* [WHAT NEEDS TO BE DONE]
Within the entries below, find the lines that hold "name" and report only how many there are.
== EXERCISE DATA ==
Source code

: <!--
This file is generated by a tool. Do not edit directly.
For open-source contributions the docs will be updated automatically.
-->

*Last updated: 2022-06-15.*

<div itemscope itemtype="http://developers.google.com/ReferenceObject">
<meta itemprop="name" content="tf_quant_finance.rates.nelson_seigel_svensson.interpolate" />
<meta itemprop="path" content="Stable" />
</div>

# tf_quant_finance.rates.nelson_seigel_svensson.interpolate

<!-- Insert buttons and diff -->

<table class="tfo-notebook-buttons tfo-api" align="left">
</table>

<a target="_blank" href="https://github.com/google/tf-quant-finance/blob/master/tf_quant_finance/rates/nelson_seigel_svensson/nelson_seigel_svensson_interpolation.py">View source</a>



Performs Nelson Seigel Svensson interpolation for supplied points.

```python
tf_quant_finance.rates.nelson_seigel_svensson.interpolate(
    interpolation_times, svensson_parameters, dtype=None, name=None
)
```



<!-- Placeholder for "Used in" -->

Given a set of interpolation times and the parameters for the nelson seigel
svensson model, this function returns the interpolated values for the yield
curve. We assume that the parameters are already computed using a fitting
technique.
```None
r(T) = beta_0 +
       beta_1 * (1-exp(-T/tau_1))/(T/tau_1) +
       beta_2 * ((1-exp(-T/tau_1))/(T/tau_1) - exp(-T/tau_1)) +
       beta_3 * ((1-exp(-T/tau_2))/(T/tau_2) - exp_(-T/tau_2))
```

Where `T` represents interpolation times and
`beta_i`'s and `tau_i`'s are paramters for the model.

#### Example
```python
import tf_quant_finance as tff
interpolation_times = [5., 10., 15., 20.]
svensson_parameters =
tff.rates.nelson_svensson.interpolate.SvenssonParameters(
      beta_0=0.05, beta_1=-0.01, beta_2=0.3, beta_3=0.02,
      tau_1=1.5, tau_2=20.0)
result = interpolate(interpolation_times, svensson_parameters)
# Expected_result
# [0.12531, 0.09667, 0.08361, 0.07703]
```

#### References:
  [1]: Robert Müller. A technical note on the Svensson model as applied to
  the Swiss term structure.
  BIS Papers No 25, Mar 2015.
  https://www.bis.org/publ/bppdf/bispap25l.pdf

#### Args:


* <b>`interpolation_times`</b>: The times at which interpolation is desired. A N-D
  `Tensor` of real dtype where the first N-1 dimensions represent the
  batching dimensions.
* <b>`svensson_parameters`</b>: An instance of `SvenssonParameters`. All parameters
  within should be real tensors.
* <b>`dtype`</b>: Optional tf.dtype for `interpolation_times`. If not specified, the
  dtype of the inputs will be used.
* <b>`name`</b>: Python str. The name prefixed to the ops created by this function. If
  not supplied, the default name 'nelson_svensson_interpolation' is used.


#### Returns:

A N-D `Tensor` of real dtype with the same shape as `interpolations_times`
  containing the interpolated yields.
===
* [RESPONSE BELOW]
4